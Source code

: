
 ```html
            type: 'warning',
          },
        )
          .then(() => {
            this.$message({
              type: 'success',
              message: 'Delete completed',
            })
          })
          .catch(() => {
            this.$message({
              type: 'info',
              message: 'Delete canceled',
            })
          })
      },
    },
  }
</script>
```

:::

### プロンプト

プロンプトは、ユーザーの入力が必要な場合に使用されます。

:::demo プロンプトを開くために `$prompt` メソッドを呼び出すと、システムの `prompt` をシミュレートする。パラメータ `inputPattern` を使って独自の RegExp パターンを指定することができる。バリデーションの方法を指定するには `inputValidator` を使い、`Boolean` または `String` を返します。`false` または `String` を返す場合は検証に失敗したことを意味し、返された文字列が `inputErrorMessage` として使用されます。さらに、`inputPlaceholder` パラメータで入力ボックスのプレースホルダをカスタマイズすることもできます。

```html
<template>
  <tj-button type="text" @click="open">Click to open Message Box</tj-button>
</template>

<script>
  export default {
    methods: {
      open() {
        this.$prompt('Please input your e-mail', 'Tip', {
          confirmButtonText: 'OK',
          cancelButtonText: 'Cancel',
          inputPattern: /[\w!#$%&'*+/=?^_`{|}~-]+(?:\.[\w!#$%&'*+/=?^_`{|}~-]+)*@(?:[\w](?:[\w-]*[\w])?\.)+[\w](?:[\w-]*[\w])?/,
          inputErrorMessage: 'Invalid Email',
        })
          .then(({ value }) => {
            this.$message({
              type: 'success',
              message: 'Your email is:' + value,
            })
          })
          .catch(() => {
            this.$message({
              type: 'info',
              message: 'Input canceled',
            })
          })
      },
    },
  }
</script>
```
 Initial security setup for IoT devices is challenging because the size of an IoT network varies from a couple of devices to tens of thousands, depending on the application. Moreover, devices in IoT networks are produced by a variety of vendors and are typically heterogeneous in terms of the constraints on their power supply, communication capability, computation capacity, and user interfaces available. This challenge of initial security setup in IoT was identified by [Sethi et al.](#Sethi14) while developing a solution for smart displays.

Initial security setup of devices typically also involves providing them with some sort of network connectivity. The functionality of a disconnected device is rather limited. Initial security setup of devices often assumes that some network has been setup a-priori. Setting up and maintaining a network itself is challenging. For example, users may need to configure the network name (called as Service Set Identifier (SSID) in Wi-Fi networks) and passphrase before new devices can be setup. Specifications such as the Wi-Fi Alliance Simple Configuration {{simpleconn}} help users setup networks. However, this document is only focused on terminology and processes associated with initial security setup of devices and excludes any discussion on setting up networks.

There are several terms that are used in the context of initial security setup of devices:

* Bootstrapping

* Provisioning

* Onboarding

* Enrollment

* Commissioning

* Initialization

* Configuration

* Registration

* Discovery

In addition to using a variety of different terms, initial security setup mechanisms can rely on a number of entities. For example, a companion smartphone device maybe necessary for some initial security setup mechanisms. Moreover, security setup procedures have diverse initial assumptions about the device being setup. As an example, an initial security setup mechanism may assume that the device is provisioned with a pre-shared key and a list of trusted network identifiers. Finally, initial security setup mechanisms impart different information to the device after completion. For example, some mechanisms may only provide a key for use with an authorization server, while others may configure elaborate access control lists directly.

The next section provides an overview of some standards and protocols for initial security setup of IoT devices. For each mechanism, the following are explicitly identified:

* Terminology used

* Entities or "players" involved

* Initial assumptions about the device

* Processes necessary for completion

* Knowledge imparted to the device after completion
* * *
*THE PROBLEM*
Give back the entries above precisely as they appear.

*ANSWER SPACE*
Source code

:
 ```html
            type: 'warning',
          },
        )
          .then(() => {
            this.$message({
              type: 'success',
              message: 'Delete completed',
            })
          })
          .catch(() => {
            this.$message({
              type: 'info',
              message: 'Delete canceled',
            })
          })
      },
    },
  }
</script>
```

:::

### プロンプト

プロンプトは、ユーザーの入力が必要な場合に使用されます。

:::demo プロンプトを開くために `$prompt` メソッドを呼び出すと、システムの `prompt` をシミュレートする。パラメータ `inputPattern` を使って独自の RegExp パターンを指定することができる。バリデーションの方法を指定するには `inputValidator` を使い、`Boolean` または `String` を返します。`false` または `String` を返す場合は検証に失敗したことを意味し、返された文字列が `inputErrorMessage` として使用されます。さらに、`inputPlaceholder` パラメータで入力ボックスのプレースホルダをカスタマイズすることもできます。

```html
<template>
  <tj-button type="text" @click="open">Click to open Message Box</tj-button>
</template>

<script>
  export default {
    methods: {
      open() {
        this.$prompt('Please input your e-mail', 'Tip', {
          confirmButtonText: 'OK',
          cancelButtonText: 'Cancel',
          inputPattern: /[\w!#$%&'*+/=?^_`{|}~-]+(?:\.[\w!#$%&'*+/=?^_`{|}~-]+)*@(?:[\w](?:[\w-]*[\w])?\.)+[\w](?:[\w-]*[\w])?/,
          inputErrorMessage: 'Invalid Email',
        })
          .then(({ value }) => {
            this.$message({
              type: 'success',
              message: 'Your email is:' + value,
            })
          })
          .catch(() => {
            this.$message({
              type: 'info',
              message: 'Input canceled',
            })
          })
      },
    },
  }
</script>
```
 Initial security setup for IoT devices is challenging because the size of an IoT network varies from a couple of devices to tens of thousands, depending on the application. Moreover, devices in IoT networks are produced by a variety of vendors and are typically heterogeneous in terms of the constraints on their power supply, communication capability, computation capacity, and user interfaces available. This challenge of initial security setup in IoT was identified by [Sethi et al.](#Sethi14) while developing a solution for smart displays.

Initial security setup of devices typically also involves providing them with some sort of network connectivity. The functionality of a disconnected device is rather limited. Initial security setup of devices often assumes that some network has been setup a-priori. Setting up and maintaining a network itself is challenging. For example, users may need to configure the network name (called as Service Set Identifier (SSID) in Wi-Fi networks) and passphrase before new devices can be setup. Specifications such as the Wi-Fi Alliance Simple Configuration {{simpleconn}} help users setup networks. However, this document is only focused on terminology and processes associated with initial security setup of devices and excludes any discussion on setting up networks.

There are several terms that are used in the context of initial security setup of devices:

* Bootstrapping

* Provisioning

* Onboarding

* Enrollment

* Commissioning

* Initialization

* Configuration

* Registration

* Discovery

In addition to using a variety of different terms, initial security setup mechanisms can rely on a number of entities. For example, a companion smartphone device maybe necessary for some initial security setup mechanisms. Moreover, security setup procedures have diverse initial assumptions about the device being setup. As an example, an initial security setup mechanism may assume that the device is provisioned with a pre-shared key and a list of trusted network identifiers. Finally, initial security setup mechanisms impart different information to the device after completion. For example, some mechanisms may only provide a key for use with an authorization server, while others may configure elaborate access control lists directly.

The next section provides an overview of some standards and protocols for initial security setup of IoT devices. For each mechanism, the following are explicitly identified:

* Terminology used

* Entities or "players" involved

* Initial assumptions about the device

* Processes necessary for completion

* Knowledge imparted to the device after completion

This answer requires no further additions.